System Identification
Section titled “System Identification”Knife query:
knife search node 'roles:gprd-base-db-patroni*' -i | sort
As of writing (08/2024) the clusters we run in GPRD are:
- main
- ci
- registry
Process
Section titled “Process”See Linux Patching Overview for generic processes applied to all Linux systems.
For each cluster that we run, we will perform the upgrade on one node at a time.
- Ensure the current node is not the leader:
sudo gitlab-patronictl list
- If performing maintenance on the current Leader, use (or refer to) the Switchover Patroni Leader ansible Playbook to accomplish this.
- Additional documentation may be needed around setup steps before running the playbook.
- Set the node into maintenance mode:
knife node run_list add <node name> 'role[<env>-base-db-patroni-maintenance]'
- Run chef-client on the host.
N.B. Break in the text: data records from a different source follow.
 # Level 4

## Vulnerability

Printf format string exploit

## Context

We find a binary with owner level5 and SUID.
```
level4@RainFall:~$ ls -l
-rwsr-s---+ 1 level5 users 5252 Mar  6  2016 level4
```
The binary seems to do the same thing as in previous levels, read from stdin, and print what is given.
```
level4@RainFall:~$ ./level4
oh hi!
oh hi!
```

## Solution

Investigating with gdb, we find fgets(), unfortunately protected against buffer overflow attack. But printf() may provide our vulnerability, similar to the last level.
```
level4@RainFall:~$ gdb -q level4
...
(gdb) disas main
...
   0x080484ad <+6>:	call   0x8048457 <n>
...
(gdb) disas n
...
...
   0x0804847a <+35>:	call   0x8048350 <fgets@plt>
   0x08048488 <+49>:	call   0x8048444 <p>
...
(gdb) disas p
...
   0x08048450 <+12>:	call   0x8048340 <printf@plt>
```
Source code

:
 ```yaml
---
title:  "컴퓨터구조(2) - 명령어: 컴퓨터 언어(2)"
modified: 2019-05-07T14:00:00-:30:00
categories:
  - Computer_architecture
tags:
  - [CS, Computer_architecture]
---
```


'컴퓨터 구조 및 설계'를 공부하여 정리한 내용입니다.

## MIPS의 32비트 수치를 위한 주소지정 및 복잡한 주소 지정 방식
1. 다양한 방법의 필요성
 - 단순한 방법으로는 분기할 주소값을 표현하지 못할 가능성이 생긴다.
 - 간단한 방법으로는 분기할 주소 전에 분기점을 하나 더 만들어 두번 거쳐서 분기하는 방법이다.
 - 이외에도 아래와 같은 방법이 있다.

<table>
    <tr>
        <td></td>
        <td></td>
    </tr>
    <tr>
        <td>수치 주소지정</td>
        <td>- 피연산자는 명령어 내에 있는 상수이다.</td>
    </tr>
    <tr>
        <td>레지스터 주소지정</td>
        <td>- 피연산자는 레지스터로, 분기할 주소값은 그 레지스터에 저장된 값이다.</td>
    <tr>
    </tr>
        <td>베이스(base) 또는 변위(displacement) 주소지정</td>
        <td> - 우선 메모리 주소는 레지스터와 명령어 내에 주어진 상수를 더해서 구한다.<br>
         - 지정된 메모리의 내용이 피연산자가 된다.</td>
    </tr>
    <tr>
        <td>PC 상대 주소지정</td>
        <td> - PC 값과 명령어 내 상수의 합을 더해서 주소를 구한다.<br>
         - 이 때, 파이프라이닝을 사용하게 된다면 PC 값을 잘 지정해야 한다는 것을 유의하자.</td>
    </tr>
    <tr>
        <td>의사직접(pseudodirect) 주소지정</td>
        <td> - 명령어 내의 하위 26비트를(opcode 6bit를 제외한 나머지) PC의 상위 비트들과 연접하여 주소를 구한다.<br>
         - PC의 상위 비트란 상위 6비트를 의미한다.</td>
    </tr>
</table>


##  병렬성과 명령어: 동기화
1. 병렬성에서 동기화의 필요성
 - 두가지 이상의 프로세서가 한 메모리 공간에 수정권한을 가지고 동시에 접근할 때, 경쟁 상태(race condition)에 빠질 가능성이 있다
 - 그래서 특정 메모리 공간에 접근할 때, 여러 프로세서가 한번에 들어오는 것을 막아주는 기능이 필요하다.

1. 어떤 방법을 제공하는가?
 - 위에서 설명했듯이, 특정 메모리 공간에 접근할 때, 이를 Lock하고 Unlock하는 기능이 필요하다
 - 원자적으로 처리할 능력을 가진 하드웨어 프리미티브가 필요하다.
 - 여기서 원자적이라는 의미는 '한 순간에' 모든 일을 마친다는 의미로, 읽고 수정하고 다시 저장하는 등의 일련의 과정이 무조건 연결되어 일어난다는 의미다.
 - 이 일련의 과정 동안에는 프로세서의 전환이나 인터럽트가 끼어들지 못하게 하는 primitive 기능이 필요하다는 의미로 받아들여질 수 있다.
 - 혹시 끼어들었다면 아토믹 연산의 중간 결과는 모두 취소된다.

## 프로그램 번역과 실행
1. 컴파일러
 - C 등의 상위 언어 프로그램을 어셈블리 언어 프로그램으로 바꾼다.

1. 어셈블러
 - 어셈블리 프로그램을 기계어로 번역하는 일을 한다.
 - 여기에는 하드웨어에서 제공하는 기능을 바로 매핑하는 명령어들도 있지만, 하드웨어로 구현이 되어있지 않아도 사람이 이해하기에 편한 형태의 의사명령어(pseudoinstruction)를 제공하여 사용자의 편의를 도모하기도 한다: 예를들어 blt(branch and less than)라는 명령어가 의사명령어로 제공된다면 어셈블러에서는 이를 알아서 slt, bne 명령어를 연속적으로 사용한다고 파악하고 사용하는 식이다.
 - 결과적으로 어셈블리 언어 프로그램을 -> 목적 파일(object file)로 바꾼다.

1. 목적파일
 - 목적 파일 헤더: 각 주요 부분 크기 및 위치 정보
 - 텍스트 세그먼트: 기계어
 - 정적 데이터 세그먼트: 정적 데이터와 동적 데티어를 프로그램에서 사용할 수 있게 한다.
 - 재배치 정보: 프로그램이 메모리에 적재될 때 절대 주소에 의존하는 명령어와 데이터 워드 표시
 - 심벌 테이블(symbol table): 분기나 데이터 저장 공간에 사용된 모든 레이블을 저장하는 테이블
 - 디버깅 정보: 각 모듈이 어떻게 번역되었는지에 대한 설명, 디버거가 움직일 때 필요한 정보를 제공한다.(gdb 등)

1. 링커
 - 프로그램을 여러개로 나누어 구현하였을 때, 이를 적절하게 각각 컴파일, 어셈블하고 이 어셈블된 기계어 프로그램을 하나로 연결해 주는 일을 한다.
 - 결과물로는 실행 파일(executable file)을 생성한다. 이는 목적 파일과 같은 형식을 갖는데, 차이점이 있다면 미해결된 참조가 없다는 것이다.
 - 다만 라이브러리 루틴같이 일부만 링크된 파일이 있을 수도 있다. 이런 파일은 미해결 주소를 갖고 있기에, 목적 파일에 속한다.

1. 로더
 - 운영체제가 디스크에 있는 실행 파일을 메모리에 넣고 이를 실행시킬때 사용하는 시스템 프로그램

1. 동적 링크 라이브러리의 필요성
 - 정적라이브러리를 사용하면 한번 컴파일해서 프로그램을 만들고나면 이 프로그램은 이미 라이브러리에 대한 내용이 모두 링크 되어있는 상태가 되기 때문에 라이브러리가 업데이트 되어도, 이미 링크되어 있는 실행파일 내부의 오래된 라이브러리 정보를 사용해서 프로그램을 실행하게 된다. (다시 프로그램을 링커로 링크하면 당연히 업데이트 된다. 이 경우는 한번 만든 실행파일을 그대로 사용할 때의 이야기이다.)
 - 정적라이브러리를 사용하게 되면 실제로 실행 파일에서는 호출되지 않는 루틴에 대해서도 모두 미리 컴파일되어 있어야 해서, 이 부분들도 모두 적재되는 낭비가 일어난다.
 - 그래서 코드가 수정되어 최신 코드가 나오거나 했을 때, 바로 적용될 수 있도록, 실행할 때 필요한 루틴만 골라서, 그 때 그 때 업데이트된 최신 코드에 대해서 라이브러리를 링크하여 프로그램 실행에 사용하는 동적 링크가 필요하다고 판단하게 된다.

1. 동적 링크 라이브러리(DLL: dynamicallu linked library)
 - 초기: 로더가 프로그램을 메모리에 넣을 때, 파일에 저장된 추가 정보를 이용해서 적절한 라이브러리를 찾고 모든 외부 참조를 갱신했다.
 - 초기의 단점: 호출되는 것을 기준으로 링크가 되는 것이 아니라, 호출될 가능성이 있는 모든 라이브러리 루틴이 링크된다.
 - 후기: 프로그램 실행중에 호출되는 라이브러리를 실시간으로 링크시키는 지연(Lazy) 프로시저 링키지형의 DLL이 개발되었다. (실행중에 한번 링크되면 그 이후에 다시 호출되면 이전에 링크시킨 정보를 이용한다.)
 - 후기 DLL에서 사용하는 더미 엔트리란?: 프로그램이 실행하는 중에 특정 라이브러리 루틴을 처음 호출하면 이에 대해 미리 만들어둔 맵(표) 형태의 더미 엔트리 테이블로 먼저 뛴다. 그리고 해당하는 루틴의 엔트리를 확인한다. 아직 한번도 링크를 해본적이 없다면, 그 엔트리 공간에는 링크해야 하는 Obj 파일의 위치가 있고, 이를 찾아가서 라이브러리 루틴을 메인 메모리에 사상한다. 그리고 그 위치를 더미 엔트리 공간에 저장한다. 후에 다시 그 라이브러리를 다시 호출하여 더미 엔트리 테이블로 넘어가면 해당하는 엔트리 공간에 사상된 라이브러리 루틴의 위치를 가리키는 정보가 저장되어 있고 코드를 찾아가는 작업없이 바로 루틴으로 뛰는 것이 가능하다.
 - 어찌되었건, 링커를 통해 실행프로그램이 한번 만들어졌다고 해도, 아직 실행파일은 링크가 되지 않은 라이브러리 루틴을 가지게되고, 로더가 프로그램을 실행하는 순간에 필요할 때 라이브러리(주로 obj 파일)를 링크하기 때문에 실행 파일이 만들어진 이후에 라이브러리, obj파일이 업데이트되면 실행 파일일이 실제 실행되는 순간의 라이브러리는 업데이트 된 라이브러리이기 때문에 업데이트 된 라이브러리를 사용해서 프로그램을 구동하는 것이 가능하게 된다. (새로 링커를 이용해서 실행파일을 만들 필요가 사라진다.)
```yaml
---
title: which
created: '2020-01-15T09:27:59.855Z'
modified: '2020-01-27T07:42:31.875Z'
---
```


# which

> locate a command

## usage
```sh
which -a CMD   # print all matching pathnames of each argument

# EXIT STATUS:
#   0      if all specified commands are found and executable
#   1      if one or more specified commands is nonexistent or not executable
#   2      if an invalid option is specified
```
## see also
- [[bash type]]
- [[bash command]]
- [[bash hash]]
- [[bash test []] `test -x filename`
Confirm the node has the
noloadbalance
andnofailover
tags. - Perform patching via Apt
- Reboot
- Wait for the replica to get back on-line and in sync (it can take several minutes to resync depending on how long it took for the node to restart)
- Check the node lag with
sudo gitlab-patronictl list
- Check the node lag with
- Remove the Replica from maintenance mode
knife node run_list remove <node name> 'role[<env>-base-db-patroni-maintenance]'
- Run chef-client on the host. Confirm the node do NOT HAVE
noloadbalance
tag (some nodes might still havenofailover
, and each cluster backup node, usually node 02, will also continue withnoloadbalance
).- Check pgbouncer metrics to observe if the replica is back to the RO load balance;
- Repeat for the remaining nodes in the cluster
Additional Automation Tooling
Section titled “Additional Automation Tooling”None currently exists.
The is an open issue aimed at automating these sorts of tasks.